Work order: Within the listing below, how many lines feature the word "推送通知"? Reply with only that number.

Task input:
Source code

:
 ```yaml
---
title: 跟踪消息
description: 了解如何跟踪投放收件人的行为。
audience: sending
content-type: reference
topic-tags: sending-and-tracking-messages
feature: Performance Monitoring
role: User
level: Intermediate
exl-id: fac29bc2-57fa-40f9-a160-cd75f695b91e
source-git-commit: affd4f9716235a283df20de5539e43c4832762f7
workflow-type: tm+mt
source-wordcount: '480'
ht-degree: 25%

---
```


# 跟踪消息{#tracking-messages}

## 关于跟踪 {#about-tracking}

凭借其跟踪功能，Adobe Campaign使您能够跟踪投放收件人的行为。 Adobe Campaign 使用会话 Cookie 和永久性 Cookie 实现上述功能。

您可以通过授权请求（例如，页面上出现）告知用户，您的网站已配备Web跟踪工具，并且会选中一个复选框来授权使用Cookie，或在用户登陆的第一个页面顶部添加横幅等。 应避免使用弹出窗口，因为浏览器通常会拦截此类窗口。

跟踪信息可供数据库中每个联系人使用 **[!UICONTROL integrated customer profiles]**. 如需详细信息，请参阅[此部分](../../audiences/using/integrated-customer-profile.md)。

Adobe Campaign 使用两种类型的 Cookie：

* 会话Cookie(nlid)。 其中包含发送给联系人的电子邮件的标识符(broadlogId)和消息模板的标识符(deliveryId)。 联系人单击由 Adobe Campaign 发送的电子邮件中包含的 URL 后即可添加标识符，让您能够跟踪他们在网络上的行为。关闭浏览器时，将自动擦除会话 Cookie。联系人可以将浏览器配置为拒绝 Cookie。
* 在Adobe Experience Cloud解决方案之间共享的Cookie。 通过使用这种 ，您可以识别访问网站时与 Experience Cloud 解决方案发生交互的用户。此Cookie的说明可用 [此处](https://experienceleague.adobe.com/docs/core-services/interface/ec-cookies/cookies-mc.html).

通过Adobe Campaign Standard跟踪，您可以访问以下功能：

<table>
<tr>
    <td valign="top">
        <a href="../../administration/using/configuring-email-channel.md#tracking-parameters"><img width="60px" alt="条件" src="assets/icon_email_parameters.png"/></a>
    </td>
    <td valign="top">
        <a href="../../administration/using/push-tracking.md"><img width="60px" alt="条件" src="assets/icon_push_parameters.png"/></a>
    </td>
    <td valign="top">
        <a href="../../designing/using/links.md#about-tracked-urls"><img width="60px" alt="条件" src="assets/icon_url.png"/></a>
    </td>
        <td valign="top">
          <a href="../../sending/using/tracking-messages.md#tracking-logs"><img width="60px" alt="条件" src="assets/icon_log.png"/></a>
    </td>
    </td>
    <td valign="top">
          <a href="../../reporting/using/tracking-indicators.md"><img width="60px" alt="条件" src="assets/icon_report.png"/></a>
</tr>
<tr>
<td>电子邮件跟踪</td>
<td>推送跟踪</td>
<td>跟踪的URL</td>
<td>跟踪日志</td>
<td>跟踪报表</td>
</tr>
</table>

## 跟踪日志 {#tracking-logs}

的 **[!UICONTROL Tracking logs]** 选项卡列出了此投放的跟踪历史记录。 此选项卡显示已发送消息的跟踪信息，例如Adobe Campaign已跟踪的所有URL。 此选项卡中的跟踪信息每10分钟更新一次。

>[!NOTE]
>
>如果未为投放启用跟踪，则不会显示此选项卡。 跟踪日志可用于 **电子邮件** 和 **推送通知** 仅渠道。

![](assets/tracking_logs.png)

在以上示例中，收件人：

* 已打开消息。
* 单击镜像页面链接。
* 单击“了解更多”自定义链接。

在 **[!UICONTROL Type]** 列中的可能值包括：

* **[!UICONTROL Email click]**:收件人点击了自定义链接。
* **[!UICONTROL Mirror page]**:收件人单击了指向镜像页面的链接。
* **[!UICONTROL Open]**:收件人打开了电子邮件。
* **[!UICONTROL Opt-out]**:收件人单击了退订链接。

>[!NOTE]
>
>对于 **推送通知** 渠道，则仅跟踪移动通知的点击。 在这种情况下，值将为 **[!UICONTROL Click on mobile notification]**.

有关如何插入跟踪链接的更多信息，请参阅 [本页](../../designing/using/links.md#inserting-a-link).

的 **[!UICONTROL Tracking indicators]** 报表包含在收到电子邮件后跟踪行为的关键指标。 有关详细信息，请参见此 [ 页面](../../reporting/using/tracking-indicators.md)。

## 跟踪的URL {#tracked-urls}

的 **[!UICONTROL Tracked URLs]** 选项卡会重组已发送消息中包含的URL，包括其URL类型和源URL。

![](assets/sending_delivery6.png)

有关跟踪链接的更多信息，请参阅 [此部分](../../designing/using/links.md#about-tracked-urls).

Answer to this task: 2